You can imagine the ideal bookmakers.  An honest bookmaker will offer odds to a sporting event that results in equal payoff for the bookmaker, regardless of outcome.  So the bookmaker would set the odds they're willing to buy and sell debts such that the number of people who bet for one team vs. the other, when the bookmaker takes the money from the people who got it wrong and gives it to the people who got it right, they'll end up even. 

How do real bookmakers differ from that? 

Male Student:  It's not equal. 

Professor:  Right.  Does anyone know how to a roulette wheel works?  How does the house get a cut of the roulette? 

Male Student:  I've never bet in my life. 

Professor:  How many different outcomes are there?  Like 32?  Then there's an extra one for the house.  So there are 33 outcomes instead of 32, but if it lands on a 5 and you bet 5, you get 32 times what you bet. 

So Vegas is the same way.  They skew the payoffs and so on so they get money and make a profit. 
Or if you had a system that was fair in that sense, then the true odds according to the group wisdom would come out the odds that would result. 

Okay?  Here's another example- political predictions.  Election season- media, ordinary people, etc. predict what's going to happen.  Remember the last election- it was nonstop on the news

Polling, trend analysis, analyzing demographics, etc. 

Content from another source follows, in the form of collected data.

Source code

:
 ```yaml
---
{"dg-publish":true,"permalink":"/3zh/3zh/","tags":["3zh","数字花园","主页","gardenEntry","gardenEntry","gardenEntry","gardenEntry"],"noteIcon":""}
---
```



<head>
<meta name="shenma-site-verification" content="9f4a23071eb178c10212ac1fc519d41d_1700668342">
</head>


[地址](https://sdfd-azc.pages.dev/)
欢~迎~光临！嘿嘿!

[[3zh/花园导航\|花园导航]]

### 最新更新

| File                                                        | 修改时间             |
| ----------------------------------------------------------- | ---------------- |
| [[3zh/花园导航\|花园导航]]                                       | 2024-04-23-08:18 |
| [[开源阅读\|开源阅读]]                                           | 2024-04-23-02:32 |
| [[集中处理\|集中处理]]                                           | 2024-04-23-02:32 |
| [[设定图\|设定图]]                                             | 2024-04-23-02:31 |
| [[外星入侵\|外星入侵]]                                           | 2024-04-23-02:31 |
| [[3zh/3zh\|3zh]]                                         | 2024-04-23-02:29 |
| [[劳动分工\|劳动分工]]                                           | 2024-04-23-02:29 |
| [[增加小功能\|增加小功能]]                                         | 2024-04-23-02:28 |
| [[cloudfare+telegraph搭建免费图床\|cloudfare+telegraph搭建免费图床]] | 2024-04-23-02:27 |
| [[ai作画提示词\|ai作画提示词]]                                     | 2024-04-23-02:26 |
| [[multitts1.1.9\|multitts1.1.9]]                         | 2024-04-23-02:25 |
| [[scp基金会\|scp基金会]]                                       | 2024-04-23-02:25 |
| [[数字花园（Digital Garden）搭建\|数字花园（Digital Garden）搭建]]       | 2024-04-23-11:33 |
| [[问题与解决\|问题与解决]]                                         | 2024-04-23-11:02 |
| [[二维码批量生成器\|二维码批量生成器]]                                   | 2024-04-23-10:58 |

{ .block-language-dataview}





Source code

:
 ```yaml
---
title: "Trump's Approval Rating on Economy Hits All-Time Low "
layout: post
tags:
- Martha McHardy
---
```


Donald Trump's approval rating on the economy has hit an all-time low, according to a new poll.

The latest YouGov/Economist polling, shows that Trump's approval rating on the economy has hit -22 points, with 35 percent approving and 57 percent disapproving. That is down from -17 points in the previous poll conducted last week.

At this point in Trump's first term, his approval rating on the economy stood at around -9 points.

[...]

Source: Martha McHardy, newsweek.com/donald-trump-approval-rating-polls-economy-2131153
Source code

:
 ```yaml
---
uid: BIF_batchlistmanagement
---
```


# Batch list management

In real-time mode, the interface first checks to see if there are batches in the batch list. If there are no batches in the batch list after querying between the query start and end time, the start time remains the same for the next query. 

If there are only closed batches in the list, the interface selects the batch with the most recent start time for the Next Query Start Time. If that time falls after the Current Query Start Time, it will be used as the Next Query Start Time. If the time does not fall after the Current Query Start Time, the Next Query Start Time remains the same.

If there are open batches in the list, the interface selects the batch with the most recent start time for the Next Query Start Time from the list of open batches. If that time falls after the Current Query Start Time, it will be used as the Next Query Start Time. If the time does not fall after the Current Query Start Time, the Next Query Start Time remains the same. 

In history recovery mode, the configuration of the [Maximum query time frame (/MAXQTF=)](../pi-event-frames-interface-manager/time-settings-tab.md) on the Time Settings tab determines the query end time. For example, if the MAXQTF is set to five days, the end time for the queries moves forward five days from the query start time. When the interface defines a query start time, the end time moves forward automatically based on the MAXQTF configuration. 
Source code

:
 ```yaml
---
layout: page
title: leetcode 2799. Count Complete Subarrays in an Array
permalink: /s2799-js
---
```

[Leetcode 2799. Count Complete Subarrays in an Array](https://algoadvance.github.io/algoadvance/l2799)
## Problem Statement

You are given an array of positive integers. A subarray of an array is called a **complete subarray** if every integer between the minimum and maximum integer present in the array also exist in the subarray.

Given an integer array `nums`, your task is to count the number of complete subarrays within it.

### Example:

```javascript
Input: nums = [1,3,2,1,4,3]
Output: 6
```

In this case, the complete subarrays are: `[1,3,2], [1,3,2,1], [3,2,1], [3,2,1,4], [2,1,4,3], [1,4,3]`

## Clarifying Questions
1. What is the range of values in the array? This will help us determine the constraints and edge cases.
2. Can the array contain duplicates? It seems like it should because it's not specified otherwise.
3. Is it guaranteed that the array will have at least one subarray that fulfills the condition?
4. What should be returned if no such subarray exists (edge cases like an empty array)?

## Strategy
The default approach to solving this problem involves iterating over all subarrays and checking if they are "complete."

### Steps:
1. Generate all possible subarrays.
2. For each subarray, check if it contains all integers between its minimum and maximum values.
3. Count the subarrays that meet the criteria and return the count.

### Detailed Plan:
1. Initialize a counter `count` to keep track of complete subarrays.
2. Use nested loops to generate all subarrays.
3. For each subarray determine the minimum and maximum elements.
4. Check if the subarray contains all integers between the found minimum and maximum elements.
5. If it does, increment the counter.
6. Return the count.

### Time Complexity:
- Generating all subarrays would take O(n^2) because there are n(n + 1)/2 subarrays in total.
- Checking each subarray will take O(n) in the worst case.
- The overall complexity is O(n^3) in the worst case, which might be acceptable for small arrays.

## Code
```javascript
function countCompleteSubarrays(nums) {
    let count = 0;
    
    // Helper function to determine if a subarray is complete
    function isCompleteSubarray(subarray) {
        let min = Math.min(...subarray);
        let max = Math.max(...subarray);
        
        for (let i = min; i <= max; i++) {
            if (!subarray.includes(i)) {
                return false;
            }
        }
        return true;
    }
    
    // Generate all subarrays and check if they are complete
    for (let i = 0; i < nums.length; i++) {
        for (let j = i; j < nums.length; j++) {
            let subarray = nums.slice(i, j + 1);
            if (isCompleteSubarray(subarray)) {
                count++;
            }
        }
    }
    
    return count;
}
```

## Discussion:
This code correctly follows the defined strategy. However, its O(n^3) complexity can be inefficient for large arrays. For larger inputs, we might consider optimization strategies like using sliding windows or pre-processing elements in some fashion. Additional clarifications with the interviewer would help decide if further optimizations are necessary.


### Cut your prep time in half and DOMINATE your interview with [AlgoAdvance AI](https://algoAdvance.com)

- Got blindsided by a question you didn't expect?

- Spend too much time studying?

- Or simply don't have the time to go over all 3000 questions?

Everyone has a different opinion, and that's why you could imagine instead of asking individuals using groups.  

Polls aren't bad.  They often work, but they don't work well in the last election.  Prediction markets have been claimed to do better because you're not just asking people on the phone.  You're getting people to put money on who they think is going to win and people are more careful with their judgment. 

Predictions markets are perfect on this front either.  Let's look at the last election. 

Okay.  This is going back to November.  Here it is. 

Okay, so this is from last November.  The person who wrote this blog was kind of famous at the election for predicting everything so well.  Here, he's talking about how predictions markets did.  He's talking about intrade because it was legal back then.  So a lot of people had good data. 

In the last election, it was a legal company, and it turns out that in intrade, the trades for romney were more favorable than in other markets. 

So there's some questions about why intrade or why one prediction company would- the crowd source wisdom there would differ from other places. 

Romney was given a 30% by intrade, but a 15% chance by another company. 

So why would that be?  Why would one prediction market get another result from another? 

Here are some possibilities.  How can these be skewed? 

Male Student:  You could take down the server. 

Professor:  Okay, can anyone think of a non-computer related way to make it give the wrong answers in essence? 

Well, let's suppose you decide "I don't care whether I make money or not.  I just want to make the price of the prediction go up."  Then you could just go and buy lots of predictions.  You don't care if you make money.  It's like stocks- you drive the price up.  If you drive the price up, maybe the media will talk about it. 

Maybe they'll think the candidate will be more likely to win, so maybe you do that to get publicity for your candidate. 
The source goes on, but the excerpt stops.